▶ What to do:
Output everything in the listing exactly, with no line missing.

▶ Material shown:
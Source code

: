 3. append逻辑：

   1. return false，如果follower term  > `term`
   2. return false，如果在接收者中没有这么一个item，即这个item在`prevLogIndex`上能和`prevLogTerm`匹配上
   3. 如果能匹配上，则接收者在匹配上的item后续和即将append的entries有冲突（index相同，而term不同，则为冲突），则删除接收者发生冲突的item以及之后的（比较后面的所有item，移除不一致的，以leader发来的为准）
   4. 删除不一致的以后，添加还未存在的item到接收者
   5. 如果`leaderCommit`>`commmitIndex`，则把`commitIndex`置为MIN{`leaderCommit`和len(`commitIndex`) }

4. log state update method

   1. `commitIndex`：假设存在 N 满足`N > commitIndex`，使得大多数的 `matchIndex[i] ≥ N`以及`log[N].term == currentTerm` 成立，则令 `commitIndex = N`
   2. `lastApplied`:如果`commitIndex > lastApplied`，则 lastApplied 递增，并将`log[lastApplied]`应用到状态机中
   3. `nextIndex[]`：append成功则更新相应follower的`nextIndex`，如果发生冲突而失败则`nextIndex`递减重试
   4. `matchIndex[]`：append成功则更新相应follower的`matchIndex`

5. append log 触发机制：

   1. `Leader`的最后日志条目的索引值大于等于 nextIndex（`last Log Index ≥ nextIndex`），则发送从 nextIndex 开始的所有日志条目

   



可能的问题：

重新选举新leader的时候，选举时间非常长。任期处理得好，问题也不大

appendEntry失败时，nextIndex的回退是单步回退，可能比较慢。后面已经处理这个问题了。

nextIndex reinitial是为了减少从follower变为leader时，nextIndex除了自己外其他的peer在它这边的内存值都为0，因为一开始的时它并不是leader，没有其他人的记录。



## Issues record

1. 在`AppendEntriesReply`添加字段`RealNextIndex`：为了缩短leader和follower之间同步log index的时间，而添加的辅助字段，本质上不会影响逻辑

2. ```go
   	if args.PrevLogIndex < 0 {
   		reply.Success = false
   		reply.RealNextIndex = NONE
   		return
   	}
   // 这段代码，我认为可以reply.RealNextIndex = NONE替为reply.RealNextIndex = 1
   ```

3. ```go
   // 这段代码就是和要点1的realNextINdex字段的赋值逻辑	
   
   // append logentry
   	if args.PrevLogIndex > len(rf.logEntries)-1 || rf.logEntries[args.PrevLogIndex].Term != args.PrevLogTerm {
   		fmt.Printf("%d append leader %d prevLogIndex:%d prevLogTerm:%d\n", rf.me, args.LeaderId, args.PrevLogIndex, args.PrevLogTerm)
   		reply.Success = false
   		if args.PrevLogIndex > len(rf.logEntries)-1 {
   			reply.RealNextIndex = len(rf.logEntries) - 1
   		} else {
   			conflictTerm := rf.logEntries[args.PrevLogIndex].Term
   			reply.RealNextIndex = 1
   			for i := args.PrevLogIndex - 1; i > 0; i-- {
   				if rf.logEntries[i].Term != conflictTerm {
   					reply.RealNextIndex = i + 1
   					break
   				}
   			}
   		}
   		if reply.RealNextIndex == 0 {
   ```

▶ Answer to this task:
Source code

: 3. append逻辑：

   1. return false，如果follower term  > `term`
   2. return false，如果在接收者中没有这么一个item，即这个item在`prevLogIndex`上能和`prevLogTerm`匹配上
   3. 如果能匹配上，则接收者在匹配上的item后续和即将append的entries有冲突（index相同，而term不同，则为冲突），则删除接收者发生冲突的item以及之后的（比较后面的所有item，移除不一致的，以leader发来的为准）
   4. 删除不一致的以后，添加还未存在的item到接收者
   5. 如果`leaderCommit`>`commmitIndex`，则把`commitIndex`置为MIN{`leaderCommit`和len(`commitIndex`) }

4. log state update method

   1. `commitIndex`：假设存在 N 满足`N > commitIndex`，使得大多数的 `matchIndex[i] ≥ N`以及`log[N].term == currentTerm` 成立，则令 `commitIndex = N`
   2. `lastApplied`:如果`commitIndex > lastApplied`，则 lastApplied 递增，并将`log[lastApplied]`应用到状态机中
   3. `nextIndex[]`：append成功则更新相应follower的`nextIndex`，如果发生冲突而失败则`nextIndex`递减重试
   4. `matchIndex[]`：append成功则更新相应follower的`matchIndex`

5. append log 触发机制：

   1. `Leader`的最后日志条目的索引值大于等于 nextIndex（`last Log Index ≥ nextIndex`），则发送从 nextIndex 开始的所有日志条目

   



可能的问题：

重新选举新leader的时候，选举时间非常长。任期处理得好，问题也不大

appendEntry失败时，nextIndex的回退是单步回退，可能比较慢。后面已经处理这个问题了。

nextIndex reinitial是为了减少从follower变为leader时，nextIndex除了自己外其他的peer在它这边的内存值都为0，因为一开始的时它并不是leader，没有其他人的记录。



## Issues record

1. 在`AppendEntriesReply`添加字段`RealNextIndex`：为了缩短leader和follower之间同步log index的时间，而添加的辅助字段，本质上不会影响逻辑

2. ```go
   	if args.PrevLogIndex < 0 {
   		reply.Success = false
   		reply.RealNextIndex = NONE
   		return
   	}
   // 这段代码，我认为可以reply.RealNextIndex = NONE替为reply.RealNextIndex = 1
   ```

3. ```go
   // 这段代码就是和要点1的realNextINdex字段的赋值逻辑	
   
   // append logentry
   	if args.PrevLogIndex > len(rf.logEntries)-1 || rf.logEntries[args.PrevLogIndex].Term != args.PrevLogTerm {
   		fmt.Printf("%d append leader %d prevLogIndex:%d prevLogTerm:%d\n", rf.me, args.LeaderId, args.PrevLogIndex, args.PrevLogTerm)
   		reply.Success = false
   		if args.PrevLogIndex > len(rf.logEntries)-1 {
   			reply.RealNextIndex = len(rf.logEntries) - 1
   		} else {
   			conflictTerm := rf.logEntries[args.PrevLogIndex].Term
   			reply.RealNextIndex = 1
   			for i := args.PrevLogIndex - 1; i > 0; i-- {
   				if rf.logEntries[i].Term != conflictTerm {
   					reply.RealNextIndex = i + 1
   					break
   				}
   			}
   		}
   		if reply.RealNextIndex == 0 {
   ```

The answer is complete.